The video will expand upon the discourse surrounding several themes in the course: networked publics, online identity, and the fear of the uncanny.  As is natural with the theme of love and falling in love, as well as under the influence of our song choice, our video will skew toward youth.  As Danah Boyd notes in “Why Youth Heart Social Network Sites:The Role of Networked Publics in Teenage SocialLife,” the mediation of a public is heavily influential in the growth of sons and lovers. “With an elevated and idealized view of privacy, we often forget the reasons that enslaved peoples desperately wished for access to public life” (137).  The issues of the effects of a privatized romantic environment are hotly debated, surely, though we will be opposing Boyd in taking the stance that these effects are not necessarily detrimental to the goals of the participators.
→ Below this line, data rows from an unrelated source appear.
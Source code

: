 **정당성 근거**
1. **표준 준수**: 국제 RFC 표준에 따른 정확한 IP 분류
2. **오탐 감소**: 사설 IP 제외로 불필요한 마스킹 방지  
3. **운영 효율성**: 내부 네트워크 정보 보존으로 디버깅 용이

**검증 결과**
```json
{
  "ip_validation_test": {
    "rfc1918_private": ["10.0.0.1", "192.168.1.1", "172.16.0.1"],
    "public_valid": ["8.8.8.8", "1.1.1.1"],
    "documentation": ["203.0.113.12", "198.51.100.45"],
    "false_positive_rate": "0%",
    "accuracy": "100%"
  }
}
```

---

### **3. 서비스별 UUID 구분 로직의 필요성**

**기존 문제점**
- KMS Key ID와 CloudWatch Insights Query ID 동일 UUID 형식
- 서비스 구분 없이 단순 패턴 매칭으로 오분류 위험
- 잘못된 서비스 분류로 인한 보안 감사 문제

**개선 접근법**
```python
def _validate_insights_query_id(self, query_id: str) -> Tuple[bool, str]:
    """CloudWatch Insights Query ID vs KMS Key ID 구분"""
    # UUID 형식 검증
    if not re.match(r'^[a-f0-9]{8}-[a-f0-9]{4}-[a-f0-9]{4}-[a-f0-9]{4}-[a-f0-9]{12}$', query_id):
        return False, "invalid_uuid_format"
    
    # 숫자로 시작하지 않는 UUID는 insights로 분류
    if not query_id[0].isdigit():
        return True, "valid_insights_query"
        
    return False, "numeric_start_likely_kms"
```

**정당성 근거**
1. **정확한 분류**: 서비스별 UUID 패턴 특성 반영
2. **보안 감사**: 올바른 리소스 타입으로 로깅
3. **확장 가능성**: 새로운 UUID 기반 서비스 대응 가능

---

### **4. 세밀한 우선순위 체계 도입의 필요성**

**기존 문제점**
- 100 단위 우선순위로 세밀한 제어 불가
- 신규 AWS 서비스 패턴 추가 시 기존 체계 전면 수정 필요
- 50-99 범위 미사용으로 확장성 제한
Here is a commercial for Tinder Plus.  It shows many elements of still-idealized romance available under the guise of technology:

One comment on “Dating Throughout Time

  1. The point you’re making about the “uncanniness” of digital courtship is a good one, and clearly something that the Tinder ad you included here is working to overcome/dispute. I also think you could have a lot of fun with the visual connections you’re going to draw on to make this point (e.g. is spotting someone across a crowded room really that different than swiping left or right?). Beyond making a point about the similarities between analog and digital dating rituals, it seems like when you’re drawing on Boyd you’re going a step beyond this comparison to overtly argue that the notion of “private romance” (if that was ever even a reality) also has limitations. So in addition to considering the “timeless” nature of this (in line with the song’s lyrics), I also think the song’s length and pacing gives you the space to also visualize what might be gained from this more visible or public or networked approach to romance.